Try it:
Restate the entries word for word, leaving nothing out.

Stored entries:
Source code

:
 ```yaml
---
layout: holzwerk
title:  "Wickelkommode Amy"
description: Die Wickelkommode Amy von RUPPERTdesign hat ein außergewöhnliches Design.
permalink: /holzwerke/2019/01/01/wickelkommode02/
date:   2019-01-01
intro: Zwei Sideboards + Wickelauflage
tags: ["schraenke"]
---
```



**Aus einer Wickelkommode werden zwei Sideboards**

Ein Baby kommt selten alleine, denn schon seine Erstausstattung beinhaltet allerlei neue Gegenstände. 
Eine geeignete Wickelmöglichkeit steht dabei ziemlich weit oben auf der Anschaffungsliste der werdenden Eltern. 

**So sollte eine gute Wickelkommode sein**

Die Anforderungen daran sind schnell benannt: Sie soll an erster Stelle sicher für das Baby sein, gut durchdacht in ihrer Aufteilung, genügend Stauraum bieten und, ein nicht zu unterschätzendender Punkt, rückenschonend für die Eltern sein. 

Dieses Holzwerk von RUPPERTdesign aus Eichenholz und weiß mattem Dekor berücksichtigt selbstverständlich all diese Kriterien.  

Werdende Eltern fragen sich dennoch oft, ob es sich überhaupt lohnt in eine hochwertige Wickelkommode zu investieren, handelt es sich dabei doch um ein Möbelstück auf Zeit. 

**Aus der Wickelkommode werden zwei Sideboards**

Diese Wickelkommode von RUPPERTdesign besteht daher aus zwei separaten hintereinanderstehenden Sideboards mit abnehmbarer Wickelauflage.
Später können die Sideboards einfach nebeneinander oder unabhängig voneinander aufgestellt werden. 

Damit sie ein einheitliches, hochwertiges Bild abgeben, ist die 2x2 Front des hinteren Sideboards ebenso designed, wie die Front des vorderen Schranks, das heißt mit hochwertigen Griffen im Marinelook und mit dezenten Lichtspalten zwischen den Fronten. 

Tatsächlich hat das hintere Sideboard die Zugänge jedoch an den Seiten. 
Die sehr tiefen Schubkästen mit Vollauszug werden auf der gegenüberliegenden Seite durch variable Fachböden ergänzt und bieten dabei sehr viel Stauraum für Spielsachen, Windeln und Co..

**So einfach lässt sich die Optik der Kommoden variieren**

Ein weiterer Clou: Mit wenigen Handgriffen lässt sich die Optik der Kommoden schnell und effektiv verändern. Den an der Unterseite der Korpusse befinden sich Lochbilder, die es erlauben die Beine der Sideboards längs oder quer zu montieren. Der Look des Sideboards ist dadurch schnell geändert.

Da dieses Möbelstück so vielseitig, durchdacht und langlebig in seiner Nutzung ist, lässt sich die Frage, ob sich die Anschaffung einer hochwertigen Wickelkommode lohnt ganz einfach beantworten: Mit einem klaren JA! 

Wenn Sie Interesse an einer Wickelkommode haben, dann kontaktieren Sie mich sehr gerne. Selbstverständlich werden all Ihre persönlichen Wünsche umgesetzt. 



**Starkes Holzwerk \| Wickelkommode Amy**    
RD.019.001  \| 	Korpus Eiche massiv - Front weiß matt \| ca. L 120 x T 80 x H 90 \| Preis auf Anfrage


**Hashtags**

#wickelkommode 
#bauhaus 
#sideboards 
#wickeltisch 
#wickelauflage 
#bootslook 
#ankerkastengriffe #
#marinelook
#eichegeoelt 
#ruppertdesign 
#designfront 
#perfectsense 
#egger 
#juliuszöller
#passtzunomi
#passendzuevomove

Answer space:
Source code

:
 ```yaml
---
layout: holzwerk
title:  "Wickelkommode Amy"
description: Die Wickelkommode Amy von RUPPERTdesign hat ein außergewöhnliches Design.
permalink: /holzwerke/2019/01/01/wickelkommode02/
date:   2019-01-01
intro: Zwei Sideboards + Wickelauflage
tags: ["schraenke"]
---
```



**Aus einer Wickelkommode werden zwei Sideboards**

Ein Baby kommt selten alleine, denn schon seine Erstausstattung beinhaltet allerlei neue Gegenstände. 
Eine geeignete Wickelmöglichkeit steht dabei ziemlich weit oben auf der Anschaffungsliste der werdenden Eltern. 

**So sollte eine gute Wickelkommode sein**

Die Anforderungen daran sind schnell benannt: Sie soll an erster Stelle sicher für das Baby sein, gut durchdacht in ihrer Aufteilung, genügend Stauraum bieten und, ein nicht zu unterschätzendender Punkt, rückenschonend für die Eltern sein. 

Dieses Holzwerk von RUPPERTdesign aus Eichenholz und weiß mattem Dekor berücksichtigt selbstverständlich all diese Kriterien.  

Werdende Eltern fragen sich dennoch oft, ob es sich überhaupt lohnt in eine hochwertige Wickelkommode zu investieren, handelt es sich dabei doch um ein Möbelstück auf Zeit. 

**Aus der Wickelkommode werden zwei Sideboards**

Diese Wickelkommode von RUPPERTdesign besteht daher aus zwei separaten hintereinanderstehenden Sideboards mit abnehmbarer Wickelauflage.
Später können die Sideboards einfach nebeneinander oder unabhängig voneinander aufgestellt werden. 

Damit sie ein einheitliches, hochwertiges Bild abgeben, ist die 2x2 Front des hinteren Sideboards ebenso designed, wie die Front des vorderen Schranks, das heißt mit hochwertigen Griffen im Marinelook und mit dezenten Lichtspalten zwischen den Fronten. 

Tatsächlich hat das hintere Sideboard die Zugänge jedoch an den Seiten. 
Die sehr tiefen Schubkästen mit Vollauszug werden auf der gegenüberliegenden Seite durch variable Fachböden ergänzt und bieten dabei sehr viel Stauraum für Spielsachen, Windeln und Co..

**So einfach lässt sich die Optik der Kommoden variieren**

Ein weiterer Clou: Mit wenigen Handgriffen lässt sich die Optik der Kommoden schnell und effektiv verändern. Den an der Unterseite der Korpusse befinden sich Lochbilder, die es erlauben die Beine der Sideboards längs oder quer zu montieren. Der Look des Sideboards ist dadurch schnell geändert.

Da dieses Möbelstück so vielseitig, durchdacht und langlebig in seiner Nutzung ist, lässt sich die Frage, ob sich die Anschaffung einer hochwertigen Wickelkommode lohnt ganz einfach beantworten: Mit einem klaren JA! 

Wenn Sie Interesse an einer Wickelkommode haben, dann kontaktieren Sie mich sehr gerne. Selbstverständlich werden all Ihre persönlichen Wünsche umgesetzt. 



**Starkes Holzwerk \| Wickelkommode Amy**    
RD.019.001  \| 	Korpus Eiche massiv - Front weiß matt \| ca. L 120 x T 80 x H 90 \| Preis auf Anfrage


**Hashtags**

#wickelkommode 
#bauhaus 
#sideboards 
#wickeltisch 
#wickelauflage 
#bootslook 
#ankerkastengriffe #
#marinelook
#eichegeoelt 
#ruppertdesign 
#designfront 
#perfectsense 
#egger 
#juliuszöller
#passtzunomi
#passendzuevomove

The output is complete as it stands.